:: Records supplied

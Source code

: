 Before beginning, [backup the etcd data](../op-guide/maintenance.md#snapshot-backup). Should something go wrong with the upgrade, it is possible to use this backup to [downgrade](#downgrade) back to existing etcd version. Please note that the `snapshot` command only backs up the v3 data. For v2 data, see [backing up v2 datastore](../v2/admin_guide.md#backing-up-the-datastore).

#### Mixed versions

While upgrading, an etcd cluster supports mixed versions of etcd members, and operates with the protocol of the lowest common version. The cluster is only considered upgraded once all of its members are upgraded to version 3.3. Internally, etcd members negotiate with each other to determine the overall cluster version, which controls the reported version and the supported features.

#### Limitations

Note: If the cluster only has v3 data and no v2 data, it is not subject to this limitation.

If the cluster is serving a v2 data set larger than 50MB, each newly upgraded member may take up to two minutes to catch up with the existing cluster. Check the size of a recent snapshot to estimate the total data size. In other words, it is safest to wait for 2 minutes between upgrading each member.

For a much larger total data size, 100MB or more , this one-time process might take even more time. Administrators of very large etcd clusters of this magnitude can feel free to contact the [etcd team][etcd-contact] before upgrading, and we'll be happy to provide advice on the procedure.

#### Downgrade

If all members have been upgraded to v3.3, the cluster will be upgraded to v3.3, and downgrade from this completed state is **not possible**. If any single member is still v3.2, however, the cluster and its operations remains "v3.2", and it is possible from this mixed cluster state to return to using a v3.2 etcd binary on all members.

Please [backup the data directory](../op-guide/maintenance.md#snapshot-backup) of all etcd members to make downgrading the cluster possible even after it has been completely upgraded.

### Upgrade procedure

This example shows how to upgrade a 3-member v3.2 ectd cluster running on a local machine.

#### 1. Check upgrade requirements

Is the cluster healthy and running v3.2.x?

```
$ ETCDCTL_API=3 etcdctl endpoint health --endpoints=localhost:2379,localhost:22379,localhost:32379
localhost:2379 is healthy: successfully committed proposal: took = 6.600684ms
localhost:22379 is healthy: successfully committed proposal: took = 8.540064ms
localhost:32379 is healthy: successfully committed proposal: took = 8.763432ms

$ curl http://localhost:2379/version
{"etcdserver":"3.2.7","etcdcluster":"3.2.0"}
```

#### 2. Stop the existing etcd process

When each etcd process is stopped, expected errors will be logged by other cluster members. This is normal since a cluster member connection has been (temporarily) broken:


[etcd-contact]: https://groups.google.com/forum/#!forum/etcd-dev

::::

§ **Task to complete**:
Would you print exactly and only the lines of the material above that run from the line with "#### Limitations" through the line with "### Upgrade procedure", both included?

§ **Response to this exercise**:
#### Limitations

Note: If the cluster only has v3 data and no v2 data, it is not subject to this limitation.

If the cluster is serving a v2 data set larger than 50MB, each newly upgraded member may take up to two minutes to catch up with the existing cluster. Check the size of a recent snapshot to estimate the total data size. In other words, it is safest to wait for 2 minutes between upgrading each member.

For a much larger total data size, 100MB or more , this one-time process might take even more time. Administrators of very large etcd clusters of this magnitude can feel free to contact the [etcd team][etcd-contact] before upgrading, and we'll be happy to provide advice on the procedure.

#### Downgrade

If all members have been upgraded to v3.3, the cluster will be upgraded to v3.3, and downgrade from this completed state is **not possible**. If any single member is still v3.2, however, the cluster and its operations remains "v3.2", and it is possible from this mixed cluster state to return to using a v3.2 etcd binary on all members.

Please [backup the data directory](../op-guide/maintenance.md#snapshot-backup) of all etcd members to make downgrading the cluster possible even after it has been completely upgraded.

### Upgrade procedure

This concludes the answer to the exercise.